Skip to content

Git Filter Tutorial

Overview

git filter is a powerful command used to filter and rewrite Git history. This can be particularly useful for tasks such as removing sensitive information, modifying commit messages, or adjusting file structures. The primary tools for filtering in Git are git filter-branch and git filter-repo.

What is Git Filter?

Git filtering tools are used to rewrite or filter the commit history of a Git repository. This allows you to modify commits, such as removing sensitive information, changing commit messages, or altering file paths.

  • git filter-branch: A legacy tool for filtering and rewriting Git history.
  • git filter-repo: A more recent and faster tool for filtering Git repositories, recommended for new projects.

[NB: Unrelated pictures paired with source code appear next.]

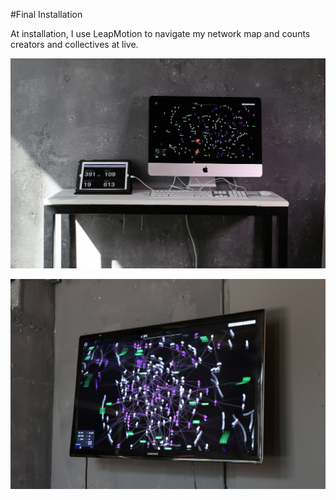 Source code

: #Final Installation

At installation, I use LeapMotion to navigate my network map and counts creators and collectives at live.

![Installation 01](../project_images/05_installation/installation_01.jpg?raw=true "Installation 01")

![Installation 02](../project_images/05_installation/installation_02.jpg?raw=true "Installation 02")

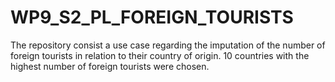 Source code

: # WP9_S2_PL_FOREIGN_TOURISTS
The repository consist a use case regarding the imputation of the number of foreign tourists in relation to their country of origin.
10 countries with the highest number of foreign tourists were chosen.
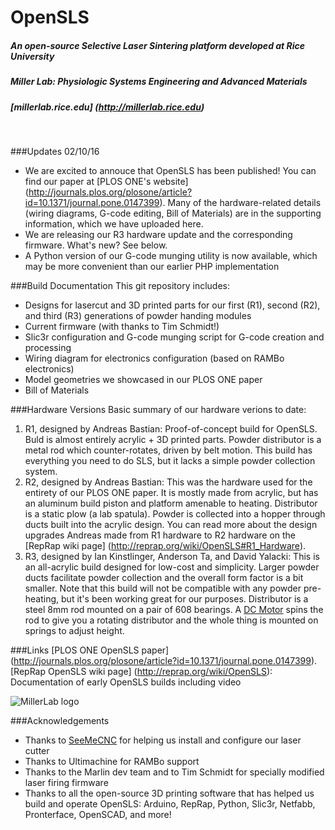 # OpenSLS

##### An open-source Selective Laser Sintering platform developed at Rice University
##### Miller Lab: Physiologic Systems Engineering and Advanced Materials
##### [millerlab.rice.edu] (http://millerlab.rice.edu)
&nbsp;

###Updates 02/10/16

- We are excited to annouce that OpenSLS has been published! You can find our paper at [PLOS ONE's website] (http://journals.plos.org/plosone/article?id=10.1371/journal.pone.0147399).
Many of the hardware-related details (wiring diagrams, G-code editing, Bill of Materials) are in the supporting information, which we have uploaded here.  
- We are releasing our R3 hardware update and the corresponding firmware. What's new? See below.
- A Python version of our G-code munging utility is now available, which may be more convenient than our earlier PHP implementation

###Build Documentation
This git repository includes:
- Designs for lasercut and 3D printed parts for our first (R1), second (R2), and third (R3) generations of powder handing modules
- Current firmware (with thanks to Tim Schmidt!)
- Slic3r configuration and G-code munging script for G-code creation and processing
- Wiring diagram for electronics configuration (based on RAMBo electronics)
- Model geometries we showcased in our PLOS ONE paper
- Bill of Materials

###Hardware Versions
Basic summary of our hardware verions to date:

1. R1, designed by Andreas Bastian: Proof-of-concept build for OpenSLS. Buld is almost entirely acrylic + 3D printed parts. Powder distributor is a metal rod which counter-rotates, driven by belt motion. This build has everything you need to do SLS, but it lacks a simple powder collection system.
2. R2, designed by Andreas Bastian: This was the hardware used for the entirety of our PLOS ONE paper. It is mostly made from acrylic, but has an aluminum build piston and platform amenable to heating. Distributor is a static plow (a lab spatula). Powder is collected into a hopper through ducts built into the acrylic design.
You can read more about the design upgrades Andreas made from R1 hardware to R2 hardware on the [RepRap wiki page] (http://reprap.org/wiki/OpenSLS#R1_Hardware). 
3. R3, designed by Ian Kinstlinger, Anderson Ta, and David Yalacki: This is an all-acrylic build designed for low-cost and simplicity. Larger powder ducts facilitate powder collection and the overall form factor is a bit smaller. Note that this build will not be compatible with any powder pre-heating, but it's been working great for our purposes. Distributor is a steel 8mm rod mounted on a pair of 608 bearings. A [DC Motor](http://www.amazon.com/Science-Wiz-Motors-Working-Voltage/dp/B000BRUHW8/ref=sr_1_2?ie=UTF8&qid=1455162773&sr=8-2&keywords=dc+motor) spins the rod to give you a rotating distributor and the whole thing is mounted on springs to adjust height.

###Links
[PLOS ONE OpenSLS paper] (http://journals.plos.org/plosone/article?id=10.1371/journal.pone.0147399).
[RepRap OpenSLS wiki page] (http://reprap.org/wiki/OpenSLS): Documentation of early OpenSLS builds including video

 

![MillerLab logo](https://github.com/MillerLabFTW/OpenSLS/blob/master/MillerLab_logo.jpg)

###Acknowledgements
- Thanks to [SeeMeCNC](http://www.seemecnc.com/) for helping us install and configure our laser cutter
- Thanks to Ultimachine for RAMBo support
- Thanks to the Marlin dev team and to Tim Schmidt for specially modified laser firing firmware
- Thanks to all the open-source 3D printing software that has helped us build and operate OpenSLS: Arduino, RepRap, Python, Slic3r, Netfabb, Pronterface, OpenSCAD, and more! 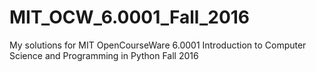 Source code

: # MIT_OCW_6.0001_Fall_2016
My solutions for MIT OpenCourseWare 6.0001 Introduction to Computer Science and Programming in Python Fall 2016
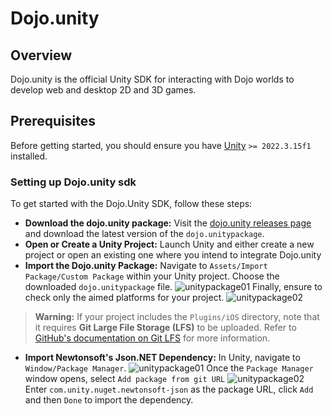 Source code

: # Dojo.unity

## Overview

Dojo.unity is the official Unity SDK for interacting with Dojo worlds to develop web and desktop 2D and 3D games.

## Prerequisites

Before getting started, you should ensure you have [Unity](https://unity.com/download) `>= 2022.3.15f1` installed.

### Setting up Dojo.unity sdk

To get started with the Dojo.Unity SDK, follow these steps:

- **Download the dojo.unity package:** Visit the [dojo.unity releases page](https://github.com/dojoengine/dojo.unity/releases) and download the latest version of the `dojo.unitypackage`.
- **Open or Create a Unity Project:** Launch Unity and either create a new project or open an existing one where you intend to integrate Dojo.unity
- **Import the Dojo.unity Package:** Navigate to `Assets/Import Package/Custom Package` within your Unity project.
  Choose the downloaded `dojo.unitypackage` file.
  ![unitypackage01](/unity/import-unitypackage-01.png)
  Finally, ensure to check only the aimed platforms for your project.
  ![unitypackage02](/unity/import-unitypackage-02.png)

> **Warning:** If your project includes the `Plugins/iOS` directory, note that it requires **Git Large File Storage (LFS)** to be uploaded. Refer to [GitHub's documentation on Git LFS](https://docs.github.com/en/repositories/working-with-files/managing-large-files/about-git-large-file-storage) for more information.

- **Import Newtonsoft's Json.NET Dependency:** In Unity, navigate to `Window/Package Manager`.
  ![unitypackage01](/unity/unitypackage-dependencies-01.png)
  Once the `Package Manager` window opens, select `Add package from git URL`
  ![unitypackage02](/unity/unitypackage-dependencies-02.png)
  Enter `com.unity.nuget.newtonsoft-json` as the package URL, click `Add` and then `Done` to import the dependency.
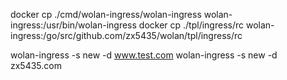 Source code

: 
docker cp ./cmd/wolan-ingress/wolan-ingress wolan-ingress:/usr/bin/wolan-ingress
docker cp ./tpl/ingress/rc wolan-ingress:/go/src/github.com/zx5435/wolan/tpl/ingress/rc

wolan-ingress -s new -d www.test.com
wolan-ingress -s new -d zx5435.com

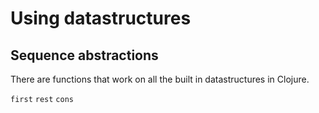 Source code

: # Using datastructures



## Sequence abstractions

There are functions that work on all the built in datastructures in Clojure.

`first`
`rest`
`cons`

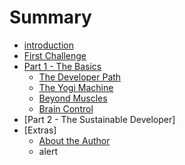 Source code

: # Summary

* [introduction](README.md)
* [First Challenge](a_first_example.md)
* [Part 1 - The Basics](part_1_-_the_developers_path.md)
   * [The Developer Path](understanding_the_beast.md)
   * [The Yogi Machine](the_yogi_machine.md)
   * [Beyond Muscles](beyond_muscles.md)
   * [Brain Control](brain_control.md)
* [Part 2 - The Sustainable Developer]
* [Extras]
   * [About the Author](authorsnote.md)
   * alert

Installing Git Filter Tools

Installing git filter-repo

  1. Install via Package Manager:

    • macOS:
    brew install git-filter-repo
    
    • Linux:
    sudo apt-get install git-filter-repo
    
  2. Install via Python Package:

    pip install git-filter-repo
    

Installing git filter-branch

git filter-branch is included with Git, so no additional installation is required.

Using git filter-branch

git filter-branch is used to rewrite history in a Git repository. Use it with caution, as it rewrites commit history, which can affect all clones of the repository.

Basic Syntax

git filter-branch --filter <filter> <branch>

Example: Removing a File from History

To remove a file from all commits:

git filter-branch --tree-filter 'rm -f path/to/file' HEAD

Example: Changing Author Information

To change author information in all commits:

git filter-branch --env-filter '
OLD_EMAIL="old-email@example.com"
NEW_EMAIL="new-email@example.com"
NEW_NAME="New Name"
if [ "$GIT_COMMITTER_EMAIL" = "$OLD_EMAIL" ]
then
    export GIT_COMMITTER_NAME="$NEW_NAME"
    export GIT_COMMITTER_EMAIL="$NEW_EMAIL"
fi
if [ "$GIT_AUTHOR_EMAIL" = "$OLD_EMAIL" ]
then
    export GIT_AUTHOR_NAME="$NEW_NAME"
    export GIT_AUTHOR_EMAIL="$NEW_EMAIL"
fi
' --tag-name-filter cat -- --branches --tags

Using git filter-repo

git filter-repo is a newer and more efficient tool compared to git filter-branch. It is recommended for most filtering tasks.

Basic Syntax

git filter-repo --<filter> <options>

Example: Removing a File from History

To remove a file from all commits:

git filter-repo --path path/to/file --invert-paths

Example: Changing Author Information

To change author information in all commits:

git filter-repo --commit-callback '
if commit.author_email == b"old-email@example.com":
    commit.author_email = b"new-email@example.com"
    commit.author_name = b"New Name"
if commit.committer_email == b"old-email@example.com":
    commit.committer_email = b"new-email@example.com"
    commit.committer_name = b"New Name"
'

Examples of Using Git Filter

Example 1: Removing a File

Remove a file from the entire history of a Git repository:

git filter-repo --path path/to/file --invert-paths

Example 2: Changing Email Addresses

Change all instances of an old email address to a new email address:

git filter-repo --commit-callback '
if commit.author_email == b"old-email@example.com":
    commit.author_email = b"new-email@example.com"
if commit.committer_email == b"old-email@example.com":
    commit.committer_email = b"new-email@example.com"
'

Example 3: Renaming a Repository

Rename a repository from old-repo to new-repo:

git filter-repo --path old-repo --to-subdirectory-filter new-repo

Common Use Cases

  • Removing Sensitive Data: Permanently delete sensitive files or data from the repository history.
  • Changing Author Information: Correct or update author names and email addresses.
  • Reorganizing Repository Structure: Change the directory structure or rename repositories.
  • Splitting Repositories: Split a repository into multiple repositories.

Summary

Git filtering tools like git filter-branch and git filter-repo are powerful tools for rewriting and filtering Git history. They allow you to perform tasks such as removing sensitive information, changing commit metadata, and modifying repository structure. git filter-repo is generally preferred for new projects due to its efficiency and improved performance.